The chart below describes arrival delays for two airlines across five destinations. Your task is to: (1) Create a .CSV file (or optionally, a MySQL database!) that includes all of the information above. You’re encouraged to use a “wide” structure similar to how the information appears above, so that you can practice tidying and transformations as described below. (2) Read the information from your .CSV file into R, and use tidyr and dplyr as needed to tidy and transform your data. (3) Perform analysis to compare the arrival delays for the two airlines. (4) Your code should be in an R Markdown file, posted to rpubs.com, and should include narrative descriptions of your data cleanup work, analysis, and conclusions. Please include in your homework submission: The URL to the .Rmd file in your GitHub repository. and The URL for your rpubs.com web page.
csv <- read.csv("https://raw.githubusercontent.com/petferns/607-week5/master/untidy.csv", na.strings = c("", "NA"))
head(csv)
## ï.. X Los.Angeles Phoenix San.Diego San.Francisco Seattle
## 1 ALASKA on time 497 221 212 503 1841
## 2 <NA> delayed 62 12 20 102 305
## 3 <NA> <NA> NA NA NA NA NA
## 4 AM WEST on time 694 4840 383 320 201
## 5 <NA> delayed 117 415 65 129 61
csv <- csv[!apply(is.na(csv[1:7]),1,all), ]
# Renaming the first column to Airline and second to Status
names(csv)[1] <- "Airline"
names(csv)[2] <- "Status"
head(csv)
## Airline Status Los.Angeles Phoenix San.Diego San.Francisco Seattle
## 1 ALASKA on time 497 221 212 503 1841
## 2 <NA> delayed 62 12 20 102 305
## 4 AM WEST on time 694 4840 383 320 201
## 5 <NA> delayed 117 415 65 129 61
for(i in 2:nrow(csv)) {
if(is.na(csv$Airline[i])){
csv$Airline[i] <- csv$Airline[i-1]
}
}
wide_to_long <- gather(csv, "City", "Count", 3:7)
head(wide_to_long)
## Airline Status City Count
## 1 ALASKA on time Los.Angeles 497
## 2 ALASKA delayed Los.Angeles 62
## 3 AM WEST on time Los.Angeles 694
## 4 AM WEST delayed Los.Angeles 117
## 5 ALASKA on time Phoenix 221
## 6 ALASKA delayed Phoenix 12
transformed <- spread(wide_to_long,Status,Count)

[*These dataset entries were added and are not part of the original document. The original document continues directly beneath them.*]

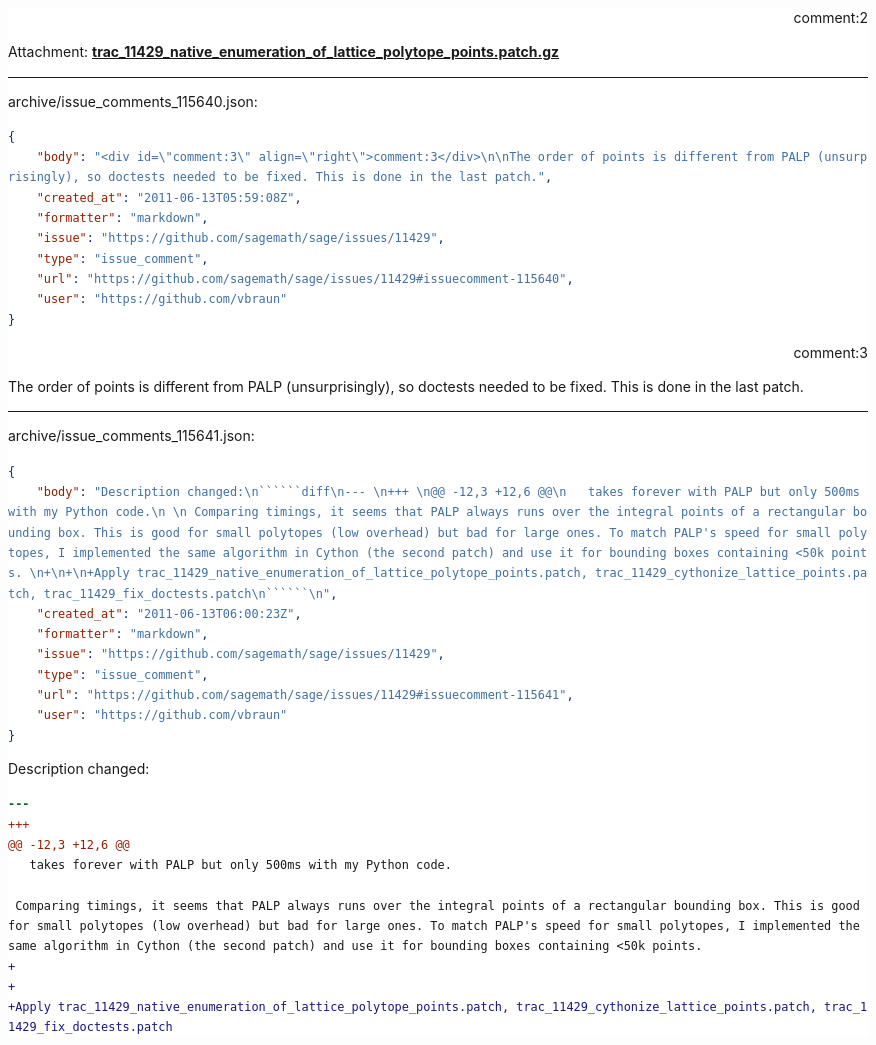 <div id="comment:2" align="right">comment:2</div>

Attachment: **[trac_11429_native_enumeration_of_lattice_polytope_points.patch.gz](https://github.com/sagemath/sage/files/ticket11429/trac_11429_native_enumeration_of_lattice_polytope_points.patch.gz)**



---

archive/issue_comments_115640.json:
```json
{
    "body": "<div id=\"comment:3\" align=\"right\">comment:3</div>\n\nThe order of points is different from PALP (unsurprisingly), so doctests needed to be fixed. This is done in the last patch.",
    "created_at": "2011-06-13T05:59:08Z",
    "formatter": "markdown",
    "issue": "https://github.com/sagemath/sage/issues/11429",
    "type": "issue_comment",
    "url": "https://github.com/sagemath/sage/issues/11429#issuecomment-115640",
    "user": "https://github.com/vbraun"
}
```

<div id="comment:3" align="right">comment:3</div>

The order of points is different from PALP (unsurprisingly), so doctests needed to be fixed. This is done in the last patch.



---

archive/issue_comments_115641.json:
```json
{
    "body": "Description changed:\n``````diff\n--- \n+++ \n@@ -12,3 +12,6 @@\n   takes forever with PALP but only 500ms with my Python code.\n \n Comparing timings, it seems that PALP always runs over the integral points of a rectangular bounding box. This is good for small polytopes (low overhead) but bad for large ones. To match PALP's speed for small polytopes, I implemented the same algorithm in Cython (the second patch) and use it for bounding boxes containing <50k points. \n+\n+\n+Apply trac_11429_native_enumeration_of_lattice_polytope_points.patch, trac_11429_cythonize_lattice_points.patch, trac_11429_fix_doctests.patch\n``````\n",
    "created_at": "2011-06-13T06:00:23Z",
    "formatter": "markdown",
    "issue": "https://github.com/sagemath/sage/issues/11429",
    "type": "issue_comment",
    "url": "https://github.com/sagemath/sage/issues/11429#issuecomment-115641",
    "user": "https://github.com/vbraun"
}
```

Description changed:
``````diff
--- 
+++ 
@@ -12,3 +12,6 @@
   takes forever with PALP but only 500ms with my Python code.
 
 Comparing timings, it seems that PALP always runs over the integral points of a rectangular bounding box. This is good for small polytopes (low overhead) but bad for large ones. To match PALP's speed for small polytopes, I implemented the same algorithm in Cython (the second patch) and use it for bounding boxes containing <50k points. 
+
+
+Apply trac_11429_native_enumeration_of_lattice_polytope_points.patch, trac_11429_cythonize_lattice_points.patch, trac_11429_fix_doctests.patch
``````
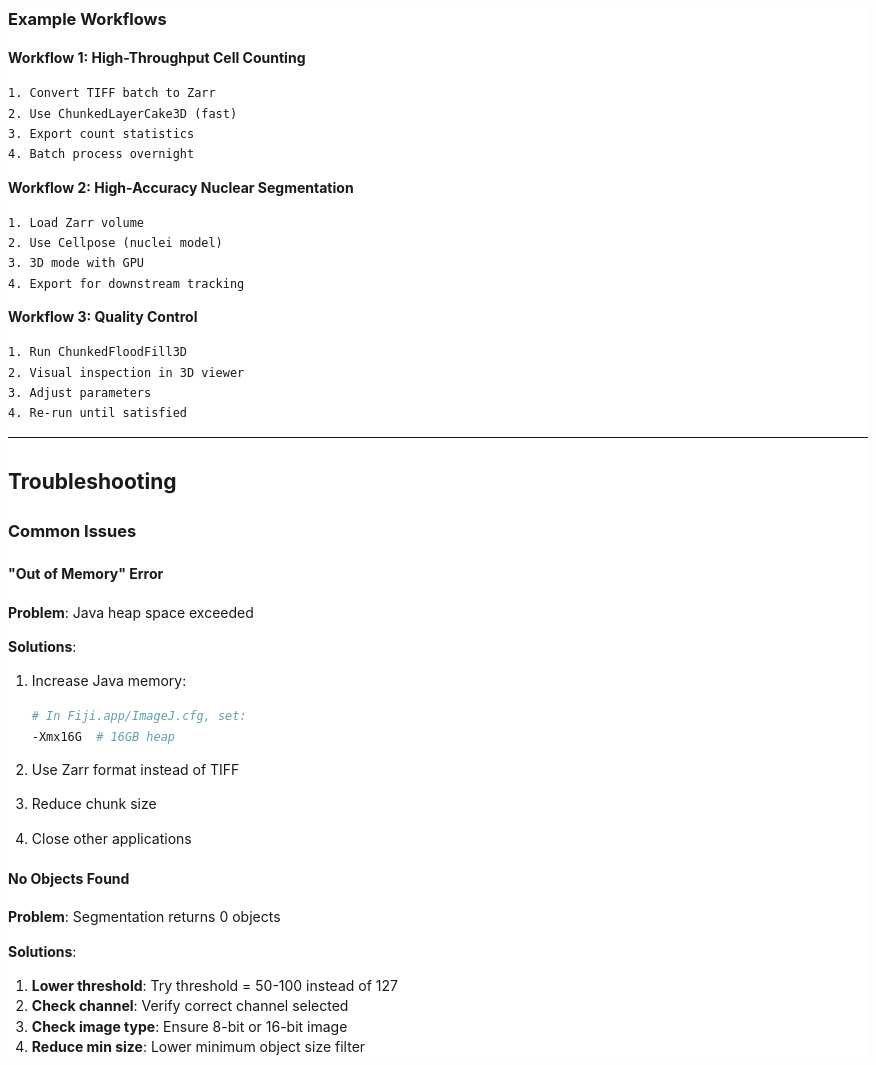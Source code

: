 ### Example Workflows

**Workflow 1: High-Throughput Cell Counting**
```
1. Convert TIFF batch to Zarr
2. Use ChunkedLayerCake3D (fast)
3. Export count statistics
4. Batch process overnight
```

**Workflow 2: High-Accuracy Nuclear Segmentation**
```
1. Load Zarr volume
2. Use Cellpose (nuclei model)
3. 3D mode with GPU
4. Export for downstream tracking
```

**Workflow 3: Quality Control**
```
1. Run ChunkedFloodFill3D
2. Visual inspection in 3D viewer
3. Adjust parameters
4. Re-run until satisfied
```

---

## Troubleshooting

### Common Issues

#### "Out of Memory" Error

**Problem**: Java heap space exceeded

**Solutions**:
1. Increase Java memory:
   ```bash
   # In Fiji.app/ImageJ.cfg, set:
   -Xmx16G  # 16GB heap
   ```

2. Use Zarr format instead of TIFF
3. Reduce chunk size
4. Close other applications

#### No Objects Found

**Problem**: Segmentation returns 0 objects

**Solutions**:
1. **Lower threshold**: Try threshold = 50-100 instead of 127
2. **Check channel**: Verify correct channel selected
3. **Check image type**: Ensure 8-bit or 16-bit image
4. **Reduce min size**: Lower minimum object size filter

datatable(transformed, extensions = 'Scroller', options = list(scrollY = 200, scroller = TRUE ))
overall_ontime <- transformed %>% group_by(Airline) %>% summarize(avg_ontime = mean(`on time`))
## `summarise()` ungrouping output (override with `.groups` argument)
head(overall_ontime)
## # A tibble: 2 x 2
## Airline avg_ontime
## <chr> <dbl>
## 1 ALASKA 655.
## 2 AM WEST 1288.
ggplot(overall_ontime ,aes(x= Airline, y=avg_ontime, fill=Airline)) +
geom_bar(stat="identity", position=position_dodge())
percity_ontime <- transformed %>% group_by(Airline,City) %>% summarize(avg_ontime = mean(`on time`))
## `summarise()` regrouping output by 'Airline' (override with `.groups` argument)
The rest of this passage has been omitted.